美談よりも失敗談に
「その人」が出る

 これを読んでいる皆さんもご存じの通り、人の真価とは、
「弱さと向き合うとき」「失敗や困難と向き合っているとき」に出るものだ。

 こじつけや盛ることで語られる武勇伝や美談には、採用側はたいして興味を持っていない。そんなことよりも、きみが、自分なりに学生時代を懸命に生きてきたかどうか。
 失敗やみっともない経験も含め、自分なりの「一生懸命」はあるか。
 何かひとつでもあるなら、絶対に大丈夫だ。

思い出したくない経験ほど、
武器になる

 大学生活や、高校以前の経験でもそう。
 彼らがした挫折や失敗、そして、それらを引き起こす原因となる「弱み」とどう向き合ってきたか。

挫折や失敗から「どれだけのことを学べたか(量と質)」こそがアピールになる。

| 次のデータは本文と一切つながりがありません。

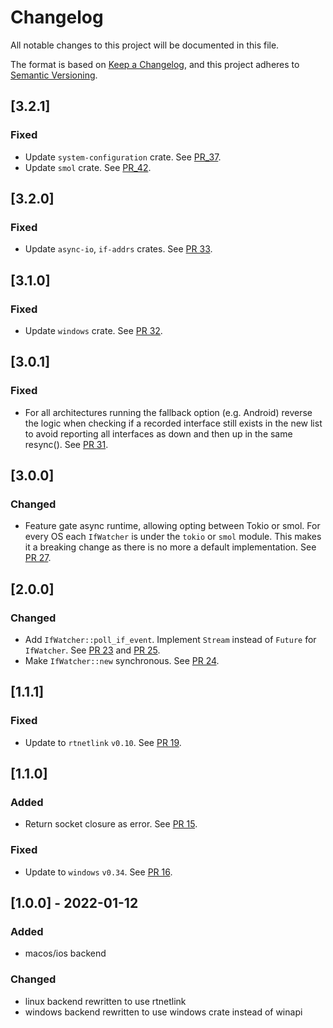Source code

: # Changelog
All notable changes to this project will be documented in this file.

The format is based on [Keep a Changelog](https://keepachangelog.com/en/1.0.0/),
and this project adheres to [Semantic Versioning](https://semver.org/spec/v2.0.0.html).


## [3.2.1]

### Fixed

- Update `system-configuration` crate.
  See [PR_37](https://github.com/mxinden/if-watch/pull/37).
- Update `smol` crate.
  See [PR_42](https://github.com/mxinden/if-watch/pull/42).

## [3.2.0]

### Fixed

- Update `async-io`, `if-addrs` crates.
  See [PR 33](https://github.com/mxinden/if-watch/pull/33).

## [3.1.0]

### Fixed

- Update `windows` crate.
  See [PR 32](https://github.com/mxinden/if-watch/pull/32).

## [3.0.1]

### Fixed

- For all architectures running the fallback option (e.g. Android) reverse the logic when checking if a recorded interface still exists in the new list to avoid reporting all interfaces as down and then up in the same resync().
  See [PR 31].

[PR 31]: https://github.com/mxinden/if-watch/pull/31

## [3.0.0]

### Changed
- Feature gate async runtime, allowing opting between Tokio or smol. For every OS each `IfWatcher` is
  under the `tokio` or `smol` module. This makes it a breaking change as there
  is no more a default implementation. See [PR 27](https://github.com/mxinden/if-watch/pull/27).

## [2.0.0]

### Changed
- Add `IfWatcher::poll_if_event`. Implement `Stream` instead of `Future` for `IfWatcher`.
  See [PR 23] and [PR 25].
- Make `IfWatcher::new` synchronous. See [PR 24].

[PR 23]: https://github.com/mxinden/if-watch/pull/23
[PR 24]: https://github.com/mxinden/if-watch/pull/24
[PR 25]: https://github.com/mxinden/if-watch/pull/25

## [1.1.1]

### Fixed
- Update to `rtnetlink` `v0.10`. See [PR 19].

[PR 19]: https://github.com/mxinden/if-watch/pull/19

## [1.1.0]
### Added
- Return socket closure as error. See [PR 15].

### Fixed
- Update to `windows` `v0.34`. See [PR 16].

[PR 15]: https://github.com/mxinden/if-watch/pull/15
[PR 16]: https://github.com/mxinden/if-watch/pull/16

## [1.0.0] - 2022-01-12
### Added
- macos/ios backend

### Changed
- linux backend rewritten to use rtnetlink
- windows backend rewritten to use windows crate instead of winapi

自分の弱みと「どれだけ向き合い、改善に努めたか」こそがアピールになる。
 これを忘れないでほしい。

 たとえば、以下のような経験を話して、内定をもらった学生がいる。

・自分のリーダーとしての傲慢さから、
アカペラサークルのメンバーを一斉に辞めさせてしまったBくん

・学生団体の協賛営業担当になったのに、まったく成果が出ずに団体を解散の危機に追いつめてしまったTさん
・人見知りでプライドが高いのが原因で、
チームで活動をするのが怖くてずっとひとりぼっちだったHくん

・ボランティアブームに乗って、アフリカにボランティアに行ったものの、
想像を超える貧困の現実に愕然としてしまい、自分の無力感から学生生活を呆然とすごしてしまったNさん

・司法試験に失敗して、既卒ながら新卒採用に挑戦したDくん
・中高大とエスカレーターで上がってきて、大きな挫折なく生きてきたが、
はじめて就職活動で失敗をしたKくん

 みんな、その挫折や失敗、自身の弱さと向き合った結果、自己を成長させることができた。
 そして、率直に失敗を語り、難関企業に内定をしていった。